Sobre o Garay há um amontoado de ideias que é preciso desmontar. A história foi longa mas em momento algum foi explicado como é que o mercado somente ofereceu 6M pelo jogador. Ficou esclarecido que o jogador queria sair e que o Benfica tinha intenção de o vender. Ficou esclarecido que o Zenit apresentou uma proposta de 6M pelo argentino e que o Benfica tinha de responder antes do início do Mundial. O que não ficou esclarecido foi o porquê de aceitar 6M por um jogador como o Garay, o qual estava prestes a começar um Mundial como titular pela Argentina. Também a justificação para a cláusula de rescisão não faz qualquer sentido, a menos que um jogador não possa ser vendido abaixo do valor da mesma. E já agora, alguém que explique ao presidente do Benfica que mesmo que um jogador em final de contrato assine por outro clube em Janeiro, continuará a ser jogador do clube até Julho.
 
Depois sobre o Markovic voltamos à história da cláusula de rescisão mas desta vez de uma forma ainda mais descabida. Portanto, o que nos foi dito foi que o sérvio só não tinha uma cláusula de rescisão superior porque depois as pessoas podiam comentar que a mesma era demasiado alta para o valor do jogador.
Infelizmente foi mesmo isto que o presidente do Benfica disse.



Mais à frente, no meio de um gaguejo, pareceu que o presidente do Benfica lá disse que os três jovens do Benfica foram emprestados com cláusula de aquisição. Também não se alongou muito neste assunto. Contudo, conseguiu ainda foi comparar o Fafe com o Deportivo, Mónaco e Valência.



A conversa sobre o Benfica made in Seixal já só ilude quem quer ser iludido. Será assim muito difícil perceber que os jogadores da formação só vão ter espaço no plantel quando quem manda contar com eles na elaboração do mesmo? Ou se deixa espaço os miúdos integrarem o lote de 25 jogadores ou então o Benfica made in Benfica nunca vai passar de um slogan bonito mas populista e oco. Como é que se pode insistir nesta ideia quando todos os verões contratamos mais de uma dezena de jogadores?
Isto que se está a fazer ou é mentir ou é não se perceber minimamente daquilo que o processo exige.



Quanto às declarações do Ivan sobre o Jorge Jesus, as quais são idênticas às de vários outros jogadores, ficámos a saber que tudo não passou de uma provocação dos jornalistas portugueses. Ok, é isso.
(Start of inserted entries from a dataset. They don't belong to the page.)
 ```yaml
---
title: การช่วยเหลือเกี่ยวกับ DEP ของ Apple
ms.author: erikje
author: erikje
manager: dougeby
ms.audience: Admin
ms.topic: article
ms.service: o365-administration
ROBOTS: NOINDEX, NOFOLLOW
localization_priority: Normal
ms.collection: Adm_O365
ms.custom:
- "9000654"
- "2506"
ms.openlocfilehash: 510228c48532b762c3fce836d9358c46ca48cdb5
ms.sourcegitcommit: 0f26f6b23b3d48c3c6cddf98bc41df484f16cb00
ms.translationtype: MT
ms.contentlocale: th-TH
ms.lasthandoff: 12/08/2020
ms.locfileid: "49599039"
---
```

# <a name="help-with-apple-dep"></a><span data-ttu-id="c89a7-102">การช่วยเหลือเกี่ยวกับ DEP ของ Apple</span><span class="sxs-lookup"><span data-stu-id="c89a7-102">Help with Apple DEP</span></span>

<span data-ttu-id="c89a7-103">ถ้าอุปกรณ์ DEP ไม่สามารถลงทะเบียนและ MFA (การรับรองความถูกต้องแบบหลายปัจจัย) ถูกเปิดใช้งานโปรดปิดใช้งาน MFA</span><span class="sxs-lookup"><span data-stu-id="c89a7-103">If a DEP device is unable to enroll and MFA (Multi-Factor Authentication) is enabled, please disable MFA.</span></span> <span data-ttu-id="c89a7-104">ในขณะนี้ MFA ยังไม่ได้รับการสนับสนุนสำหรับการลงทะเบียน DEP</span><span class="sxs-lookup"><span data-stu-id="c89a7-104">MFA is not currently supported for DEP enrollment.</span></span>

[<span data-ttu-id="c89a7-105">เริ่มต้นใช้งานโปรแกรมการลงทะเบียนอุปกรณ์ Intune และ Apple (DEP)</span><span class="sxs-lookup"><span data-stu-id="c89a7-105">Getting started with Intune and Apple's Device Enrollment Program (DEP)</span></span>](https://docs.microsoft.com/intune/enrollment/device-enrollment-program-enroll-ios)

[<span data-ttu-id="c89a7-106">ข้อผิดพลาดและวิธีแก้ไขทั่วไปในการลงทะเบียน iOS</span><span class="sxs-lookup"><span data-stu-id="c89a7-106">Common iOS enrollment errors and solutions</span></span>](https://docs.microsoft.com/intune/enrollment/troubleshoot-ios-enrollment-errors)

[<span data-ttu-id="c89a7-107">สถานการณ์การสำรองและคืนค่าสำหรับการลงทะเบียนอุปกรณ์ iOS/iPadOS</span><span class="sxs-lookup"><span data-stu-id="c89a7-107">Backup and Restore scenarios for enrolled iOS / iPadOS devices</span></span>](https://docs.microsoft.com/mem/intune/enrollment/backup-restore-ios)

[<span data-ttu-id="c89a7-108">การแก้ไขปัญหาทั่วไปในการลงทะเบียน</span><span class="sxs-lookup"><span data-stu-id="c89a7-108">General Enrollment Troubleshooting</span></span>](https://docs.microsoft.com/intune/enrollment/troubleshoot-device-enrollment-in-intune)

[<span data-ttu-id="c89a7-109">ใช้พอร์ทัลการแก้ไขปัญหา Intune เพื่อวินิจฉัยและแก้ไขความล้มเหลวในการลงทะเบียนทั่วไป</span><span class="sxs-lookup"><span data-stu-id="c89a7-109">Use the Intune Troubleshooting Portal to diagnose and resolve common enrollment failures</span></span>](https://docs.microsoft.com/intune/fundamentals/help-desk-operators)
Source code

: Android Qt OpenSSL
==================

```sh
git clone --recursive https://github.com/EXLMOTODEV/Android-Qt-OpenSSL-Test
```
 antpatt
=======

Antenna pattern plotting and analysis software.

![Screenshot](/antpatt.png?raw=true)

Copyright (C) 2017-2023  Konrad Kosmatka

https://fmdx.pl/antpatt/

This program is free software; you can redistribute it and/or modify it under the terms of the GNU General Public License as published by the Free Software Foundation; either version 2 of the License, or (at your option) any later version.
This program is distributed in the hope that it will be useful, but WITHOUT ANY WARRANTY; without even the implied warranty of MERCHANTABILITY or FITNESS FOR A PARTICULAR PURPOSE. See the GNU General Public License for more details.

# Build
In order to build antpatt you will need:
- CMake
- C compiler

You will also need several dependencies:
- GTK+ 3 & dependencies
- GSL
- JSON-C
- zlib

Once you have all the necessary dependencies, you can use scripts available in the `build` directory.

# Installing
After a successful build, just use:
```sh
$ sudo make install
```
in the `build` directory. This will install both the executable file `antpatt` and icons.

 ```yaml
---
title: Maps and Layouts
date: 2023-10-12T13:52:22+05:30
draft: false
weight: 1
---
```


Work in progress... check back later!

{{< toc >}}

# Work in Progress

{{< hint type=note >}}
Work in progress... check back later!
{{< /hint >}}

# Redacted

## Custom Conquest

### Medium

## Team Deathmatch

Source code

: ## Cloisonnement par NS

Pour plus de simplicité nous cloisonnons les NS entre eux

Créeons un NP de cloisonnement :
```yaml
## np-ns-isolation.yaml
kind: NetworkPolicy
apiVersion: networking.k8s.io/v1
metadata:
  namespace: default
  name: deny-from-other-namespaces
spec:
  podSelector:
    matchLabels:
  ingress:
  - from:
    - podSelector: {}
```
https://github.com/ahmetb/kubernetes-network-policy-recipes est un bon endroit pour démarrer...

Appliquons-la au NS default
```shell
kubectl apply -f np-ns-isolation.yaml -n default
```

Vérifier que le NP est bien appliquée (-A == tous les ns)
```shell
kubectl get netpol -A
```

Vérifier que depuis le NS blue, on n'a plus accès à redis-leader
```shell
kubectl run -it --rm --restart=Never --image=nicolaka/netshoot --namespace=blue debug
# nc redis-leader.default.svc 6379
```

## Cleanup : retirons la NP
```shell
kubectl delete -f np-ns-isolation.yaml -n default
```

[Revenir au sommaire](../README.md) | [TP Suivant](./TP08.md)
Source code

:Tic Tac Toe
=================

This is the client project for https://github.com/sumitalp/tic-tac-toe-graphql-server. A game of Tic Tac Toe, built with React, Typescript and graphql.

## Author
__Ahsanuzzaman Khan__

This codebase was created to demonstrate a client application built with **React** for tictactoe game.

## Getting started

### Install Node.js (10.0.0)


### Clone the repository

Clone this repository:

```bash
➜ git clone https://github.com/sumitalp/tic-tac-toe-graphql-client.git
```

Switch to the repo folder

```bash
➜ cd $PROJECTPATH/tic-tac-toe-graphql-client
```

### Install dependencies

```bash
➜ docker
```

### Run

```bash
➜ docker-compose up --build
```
Aquela conversa sobre vencer a Liga dos Campeões e sobre a preferência entre chegar aos Quartos desta ou vencer a Liga Europa, merece algum tipo de comentário? Até o Hélder Conduto se engasgou com a resposta do presidente.



E sobre os lucros da BenficaTv…





“Nas horas da derrota é que temos de ser muito fortes, não é na derrota que temos de criticar, é quando estamos a ganhar que nos têm de criticar.”


“Se toda a gente dissesse bem de mim e concordasse comigo eu ia-me já embora.”





A primeira afirmação vem para confundir os fanáticos do “apoia”. A segunda vem para confundir aqueles que não concordam com a política da actual direcção do Benfica. Será que…
 
Felizmente esta entrevista coincidiu com a estreia dos Expendables e assim deu para aliviar momentaneamente muita da tensão acumulada durante aquela hora.